The average buying journey now involves 4,000+ interactions between the buying committee and their prospective vendors.

By the time most prospects initiate contact, chances are they’ve already spent months being bombarded with ads, receiving fluffy downloadables that didn’t actually help them (just gave them a lead score), and fending off eager salespeople trying to book meetings before they were ready. 

With all that to contend with, it’s no wonder that today’s business buyers are more impatient and intolerant of nonsense than ever. Just throwing them into a standard email drip campaign and calling it a day isn’t going to work. You have to truly understand where they’re at and reach out with the right message at the right time—reach out too early or overwhelm them with too much content, and you sabotage your chances of winning the deal. 

If we ever hope to win our customers’ business, we’ve got to fix the buyer experience—and fast. And that’s exactly what we’re going to tackle in today’s article. Ready for some hard truths? Let’s dig in. 

You’re not in control of your buyers’ journey—they are

One of the most interesting findings from 6sense’s research is that 82% of the time, buyers were the ones who initiated the first direct contact. Not that their vendors weren’t calling or emailing beforehand, but that buyers just didn’t respond. And if they were part of the 18% who picked up the phone or replied to an email message, chances are it was because they felt ready. “I was just about to reach out,” was a common refrain. 

Buyers don’t want to have direct contact with their vendors until about 70% of the way through their journey.

When do buyers feel ready to initiate this kind of direct contact? According to 6sense’s research, it’s about 70% of the way through their buying journey. By that point, buyers have already done their own research and they have a pretty good idea of who they want to work with—they just want to confirm their choice. In fact, 84% of the time, whichever vendor the buyer reaches out to first is the eventual winner; they’re just talking to their competitors to make sure they’ve done their due diligence. 

84% of the time, the first vendor the buyer reaches out to is the eventual winner.

What this means for marketers is that you have to win the deal before that first sales call—because once your buyer reaches out, their mind is pretty much made up. And you have to do it without initiating direct contact because nothing makes a worse first impression than hounding a buyer before they’re ready. 

Sound like a tall order? Don’t worry, we’ll explain exactly how you can approach this challenge—and come out head and shoulders above your competition—in the section below. 

Focus on education before conversions 

Here’s a controversial statement: Don’t focus so much on pipeline. At least, not at the top of the funnel. 

While we’re all for measuring marketing’s impact on revenue, at the top of the funnel, your focus needs to be on educating your buyers—not necessarily converting them. That isn’t to say you shouldn’t write persuasively about your product, but your focus should be on supplying them with the information they need, not pushing them to immediately fill out a “book a demo” form. 

This looks like anticipating the common questions that your buyers will want to know the answers to.

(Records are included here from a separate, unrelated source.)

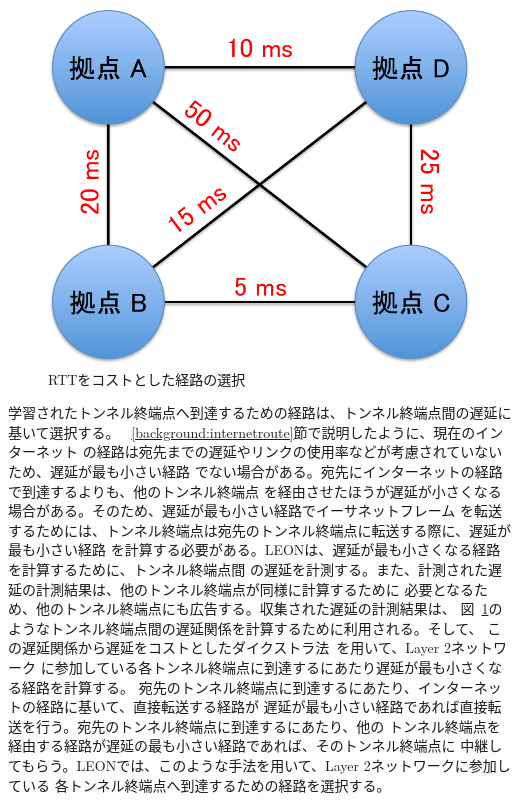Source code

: \begin{figure}
	\begin{center}
		\includegraphics[scale=0.60]{./img/rttascost}
		\caption{RTTをコストとした経路の選択}
		\label{img:rttascost}
	\end{center}
\end{figure}

学習されたトンネル終端点へ到達するための経路は、トンネル終端点間の遅延に基いて選択する。
~\ref{background:internetroute}節で説明したように、現在のインターネット
の経路は宛先までの遅延やリンクの使用率などが考慮されていないため、遅延が最も小さい経路
でない場合がある。宛先にインターネットの経路で到達するよりも、他のトンネル終端点
を経由させたほうが遅延が小さくなる場合がある。そのため、遅延が最も小さい経路でイーサネットフレーム
を転送するためには、トンネル終端点は宛先のトンネル終端点に転送する際に、遅延が最も小さい経路
を計算する必要がある。LEONは、遅延が最も小さくなる経路を計算するために、トンネル終端点間
の遅延を計測する。また、計測された遅延の計測結果は、他のトンネル終端点が同様に計算するために
必要となるため、他のトンネル終端点にも広告する。収集された遅延の計測結果は、
図~\ref{img:rttascost}のようなトンネル終端点間の遅延関係を計算するために利用される。そして、
この遅延関係から遅延をコストとしたダイクストラ法~\cite{dijkstraalgo}を用いて、Layer 2ネットワーク
に参加している各トンネル終端点に到達するにあたり遅延が最も小さくなる経路を計算する。
宛先のトンネル終端点に到達するにあたり、インターネットの経路に基いて、直接転送する経路が
遅延が最も小さい経路であれば直接転送を行う。宛先のトンネル終端点に到達するにあたり、他の
トンネル終端点を経由する経路が遅延の最も小さい経路であれば、そのトンネル終端点に
中継してもらう。LEONでは、このような手法を用いて、Layer 2ネットワークに参加している
各トンネル終端点へ到達するための経路を選択する。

Review past sales calls—what are the 25 or so most common questions that come up about your product? What common pain points trigger your buyers to start looking for a solution? The answers to these questions are your blueprint for the kind of content you need to create, if it doesn’t exist already. 

This is also where your audience research comes in—where does your audience tend to consume content? Are they reading email newsletters on the subway on their way to work? Browsing LinkedIn in the 3pm slump? Bookmarking blog posts to read at night after the kids are in bed? To be effective, you need to understand what kinds of content your audience prefers to consume and how they want to interact with it. You can’t just create what’s easy for you to make, you have to create what your audience wants. That means if you’ve always written blog posts but your audience is mostly on LinkedIn, it’s time to start coaching your executives on how to build a LinkedIn presence and repurpose those blogs into compelling posts. 

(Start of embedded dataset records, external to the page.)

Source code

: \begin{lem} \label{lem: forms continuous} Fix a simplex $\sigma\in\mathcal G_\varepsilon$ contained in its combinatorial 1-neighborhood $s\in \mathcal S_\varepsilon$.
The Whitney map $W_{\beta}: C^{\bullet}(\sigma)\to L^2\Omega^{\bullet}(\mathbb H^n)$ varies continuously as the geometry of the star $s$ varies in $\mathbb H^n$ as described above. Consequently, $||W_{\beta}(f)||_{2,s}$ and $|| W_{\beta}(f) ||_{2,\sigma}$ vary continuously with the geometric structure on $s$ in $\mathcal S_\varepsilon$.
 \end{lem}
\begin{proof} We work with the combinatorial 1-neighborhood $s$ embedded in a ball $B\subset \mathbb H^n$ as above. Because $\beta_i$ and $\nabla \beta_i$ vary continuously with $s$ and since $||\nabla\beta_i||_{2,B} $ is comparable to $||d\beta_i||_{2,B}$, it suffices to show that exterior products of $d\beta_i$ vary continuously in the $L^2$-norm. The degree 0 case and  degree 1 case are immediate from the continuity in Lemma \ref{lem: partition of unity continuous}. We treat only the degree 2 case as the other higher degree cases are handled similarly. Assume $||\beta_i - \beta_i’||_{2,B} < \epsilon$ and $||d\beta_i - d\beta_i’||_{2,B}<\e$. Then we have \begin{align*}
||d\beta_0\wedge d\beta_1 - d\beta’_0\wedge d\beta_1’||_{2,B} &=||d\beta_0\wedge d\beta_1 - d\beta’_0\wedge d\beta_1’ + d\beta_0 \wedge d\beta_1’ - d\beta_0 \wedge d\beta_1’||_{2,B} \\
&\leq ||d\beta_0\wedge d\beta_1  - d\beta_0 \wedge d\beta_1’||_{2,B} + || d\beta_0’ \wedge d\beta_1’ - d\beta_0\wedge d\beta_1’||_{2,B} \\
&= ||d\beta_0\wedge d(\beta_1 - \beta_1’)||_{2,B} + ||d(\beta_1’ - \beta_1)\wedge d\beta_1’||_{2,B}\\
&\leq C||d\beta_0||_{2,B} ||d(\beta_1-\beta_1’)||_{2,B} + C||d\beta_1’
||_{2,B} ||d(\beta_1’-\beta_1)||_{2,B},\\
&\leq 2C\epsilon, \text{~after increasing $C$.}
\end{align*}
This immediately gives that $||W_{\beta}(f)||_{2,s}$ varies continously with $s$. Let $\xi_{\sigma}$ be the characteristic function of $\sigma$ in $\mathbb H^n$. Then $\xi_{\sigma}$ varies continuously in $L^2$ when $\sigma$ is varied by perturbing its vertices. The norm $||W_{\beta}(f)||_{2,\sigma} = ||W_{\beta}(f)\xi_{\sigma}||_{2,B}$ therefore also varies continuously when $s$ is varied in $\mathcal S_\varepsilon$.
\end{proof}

This ties into another critical part of educating your buyers: connecting with them on a personal level. We’ve been saying for years that B2B buyers are human beings, not rational economic actors. And new research from dentsu backs this up. Their study shows that when considering a B2B buying decision, buyers now weigh “personal” factors like feeling safe signing a contract or choosing a tool that aligns well with their own personal values over more “objective” ones like price or functionality. If you know your audience, you can start to build this kind of brand affinity with them through your content, before you even get to a sales conversation. 

Do all this right, and they’ll take the initiative to book that demo—when they’re ready. 

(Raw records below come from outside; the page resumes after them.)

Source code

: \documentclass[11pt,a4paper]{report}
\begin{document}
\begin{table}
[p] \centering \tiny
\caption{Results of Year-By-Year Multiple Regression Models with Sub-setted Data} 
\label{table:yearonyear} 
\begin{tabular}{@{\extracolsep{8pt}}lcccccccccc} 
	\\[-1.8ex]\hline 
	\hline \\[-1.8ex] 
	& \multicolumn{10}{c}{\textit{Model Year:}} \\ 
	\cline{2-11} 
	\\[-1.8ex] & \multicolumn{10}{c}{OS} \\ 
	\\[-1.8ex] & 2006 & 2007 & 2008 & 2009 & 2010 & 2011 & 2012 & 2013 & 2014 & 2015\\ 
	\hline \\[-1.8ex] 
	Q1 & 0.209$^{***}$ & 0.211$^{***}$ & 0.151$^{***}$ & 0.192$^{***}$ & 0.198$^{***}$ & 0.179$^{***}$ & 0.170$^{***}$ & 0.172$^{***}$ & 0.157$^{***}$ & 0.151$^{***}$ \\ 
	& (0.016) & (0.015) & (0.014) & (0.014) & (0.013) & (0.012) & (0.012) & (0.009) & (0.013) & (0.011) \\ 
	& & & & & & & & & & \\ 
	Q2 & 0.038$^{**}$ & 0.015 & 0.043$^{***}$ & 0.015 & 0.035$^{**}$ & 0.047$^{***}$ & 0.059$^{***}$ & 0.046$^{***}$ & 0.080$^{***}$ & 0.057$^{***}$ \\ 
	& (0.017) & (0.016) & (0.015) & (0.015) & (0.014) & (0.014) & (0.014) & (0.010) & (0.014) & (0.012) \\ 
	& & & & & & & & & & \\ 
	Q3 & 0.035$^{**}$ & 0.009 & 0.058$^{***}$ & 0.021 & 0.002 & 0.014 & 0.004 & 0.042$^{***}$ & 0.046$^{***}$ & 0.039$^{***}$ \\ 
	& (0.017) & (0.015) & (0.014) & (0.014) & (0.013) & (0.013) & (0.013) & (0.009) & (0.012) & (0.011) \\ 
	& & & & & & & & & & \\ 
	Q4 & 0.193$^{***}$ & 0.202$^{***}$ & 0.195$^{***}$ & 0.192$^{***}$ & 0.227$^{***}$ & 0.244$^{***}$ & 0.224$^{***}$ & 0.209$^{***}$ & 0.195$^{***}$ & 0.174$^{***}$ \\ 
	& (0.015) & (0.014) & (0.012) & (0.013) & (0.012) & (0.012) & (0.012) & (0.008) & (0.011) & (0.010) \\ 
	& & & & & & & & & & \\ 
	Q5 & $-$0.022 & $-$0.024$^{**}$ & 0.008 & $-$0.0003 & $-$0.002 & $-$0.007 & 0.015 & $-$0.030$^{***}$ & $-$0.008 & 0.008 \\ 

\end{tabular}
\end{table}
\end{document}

Know who’s in the market for your solution

It’s simple math—the fewer accounts your team has to focus on, the better they can focus on those accounts’ needs, and the more efficient your sales process can be. 

But as any marketer knows, this is easier said than done. Tracking marketing qualified leads (MQLs) has never been a satisfying answer because not everyone will fill out a form. Consider that of all the visitors to your website, 97% remain anonymous. And it’s not just casual lookers staying incognito, but your actual buyers too: 6sense found that only 30% of the buying committee ever filled out a form—meaning the vast majority of stakeholders would never have been counted in an MQL score.  

The solution? Using intent data and signals to focus on who is in the market for your solution and making sure you’re targeting them with the right information at the right phase in their journey. Not sure how to do that? Don’t worry, we’ve got an entire blog post on how to make sense of your buyers’ signals and leverage them in your marketing.  

Shift your sales focus

If by the time a buyer reaches out, they’ve pretty much already made up their mind, that leaves open a big question: What’s the role of your business development reps (BDRs/SDRs) now? 

This isn’t us telling you to scuttle your sales team. Far from it! Their role is just as essential, only it’s going to have to look a little different. Before buyers get to that 70% mark (the point in their journey where they decide to reach out to their vendors), it’s all about building connections. BDRs should be focusing on networking, getting on people’s radars, and inviting them to events—not booking demos. By becoming a trusted presence in your buyers’ lives, your BDRs will be top of mind when it comes time to reach out to talk to vendors. 

And when customers do make that call inquiring about getting a demo, BDRs can ask the critical question to figure out whether you were the first vendor they called. If that’s the case, you’re 84% likely to win the deal and you can channel your sales resources accordingly—give them the full white-glove treatment. If you weren’t the first, that means you’re still in the running, but you’re a lot less likely to win. You still want to nurture that account, but prioritize it differently so you can allocate your resources more efficiently. 

Still, even after they initiate contact, your salesperson isn’t going to be invited into those internal meetings where the buying committee is making their final decision. That’s why you need to create a “champion’s kit”—this should include talking points, slides, and content that your champion can share with the other nine members of the buying committee to convince them why your solution is the best. As a marketing team, you can work together with sales to help create this resource. 

Be the respite along their journey

The B2B buying journey is hard, but we have the power to make it a little bit easier. There’s a (possibly apocryphal) story that every Amazon meeting has one empty chair. That chair is supposed to stand in for the customer, because it’s their perspective that matters most—so much so that they’re given a literal seat at the table. 

Modern marketing is all about serving our buyers—using the data and audience research that we have to anticipate their needs, empathize with their experience, and support them along the kind of journey that they want to have. They’re in charge, we’re just guiding them along the way. The more we can rationalize the signals they give us to create personalized buyer experiences, tailored exactly to their needs, the more likely we are to win. 

So pat that empty chair on the way out, because it’s the most important voice in the room.